**Assignment**
Where a line below holds the string "swing", that line goes into the answer.

Collected data
Content starts

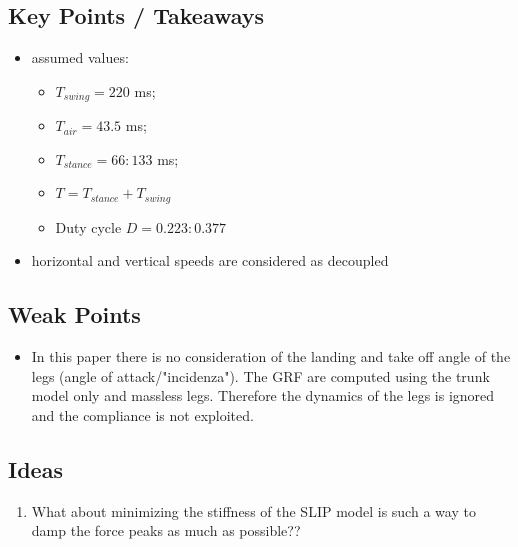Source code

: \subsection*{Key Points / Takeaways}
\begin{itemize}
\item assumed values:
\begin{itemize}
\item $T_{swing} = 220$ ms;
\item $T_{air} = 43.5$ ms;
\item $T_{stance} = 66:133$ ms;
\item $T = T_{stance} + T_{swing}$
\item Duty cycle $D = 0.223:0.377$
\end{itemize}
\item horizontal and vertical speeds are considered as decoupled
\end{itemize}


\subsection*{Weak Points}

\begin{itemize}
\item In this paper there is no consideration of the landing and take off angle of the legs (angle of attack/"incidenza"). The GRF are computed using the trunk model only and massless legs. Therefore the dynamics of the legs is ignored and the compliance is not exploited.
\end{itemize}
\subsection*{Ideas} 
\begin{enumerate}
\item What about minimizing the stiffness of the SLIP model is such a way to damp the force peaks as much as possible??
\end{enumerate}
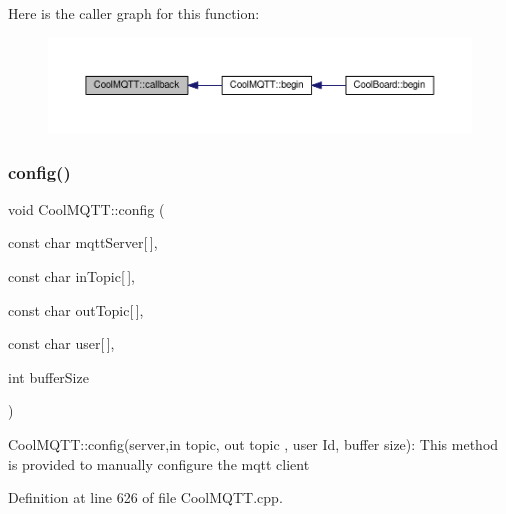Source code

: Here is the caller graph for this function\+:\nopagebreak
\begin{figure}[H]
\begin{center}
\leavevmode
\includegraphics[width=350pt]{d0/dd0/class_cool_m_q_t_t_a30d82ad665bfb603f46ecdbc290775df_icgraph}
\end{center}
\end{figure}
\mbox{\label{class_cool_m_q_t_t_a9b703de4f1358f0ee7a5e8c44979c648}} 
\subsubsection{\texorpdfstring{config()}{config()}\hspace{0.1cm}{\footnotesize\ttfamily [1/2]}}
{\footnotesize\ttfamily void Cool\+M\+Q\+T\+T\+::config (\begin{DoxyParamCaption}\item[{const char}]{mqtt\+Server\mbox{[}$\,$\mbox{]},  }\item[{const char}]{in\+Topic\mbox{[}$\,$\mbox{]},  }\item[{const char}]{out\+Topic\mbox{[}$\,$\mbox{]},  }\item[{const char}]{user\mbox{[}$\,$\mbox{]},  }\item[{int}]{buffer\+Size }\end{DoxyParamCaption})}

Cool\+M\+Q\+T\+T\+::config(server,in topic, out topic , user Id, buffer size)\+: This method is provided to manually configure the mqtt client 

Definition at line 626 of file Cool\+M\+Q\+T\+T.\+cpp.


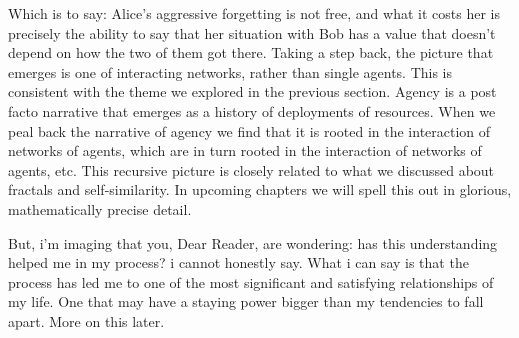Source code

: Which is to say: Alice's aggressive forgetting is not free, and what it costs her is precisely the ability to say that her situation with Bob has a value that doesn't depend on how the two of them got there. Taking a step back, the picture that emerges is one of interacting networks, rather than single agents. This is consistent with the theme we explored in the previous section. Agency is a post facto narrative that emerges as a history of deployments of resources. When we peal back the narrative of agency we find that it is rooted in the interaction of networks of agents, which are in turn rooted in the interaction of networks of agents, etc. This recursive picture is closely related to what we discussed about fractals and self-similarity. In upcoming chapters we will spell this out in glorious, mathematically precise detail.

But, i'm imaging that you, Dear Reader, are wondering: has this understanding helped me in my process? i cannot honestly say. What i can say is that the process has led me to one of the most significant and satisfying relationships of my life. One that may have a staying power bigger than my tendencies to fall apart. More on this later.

Content ends

**Expected output**
\item $T_{swing} = 220$ ms;
\item $T = T_{stance} + T_{swing}$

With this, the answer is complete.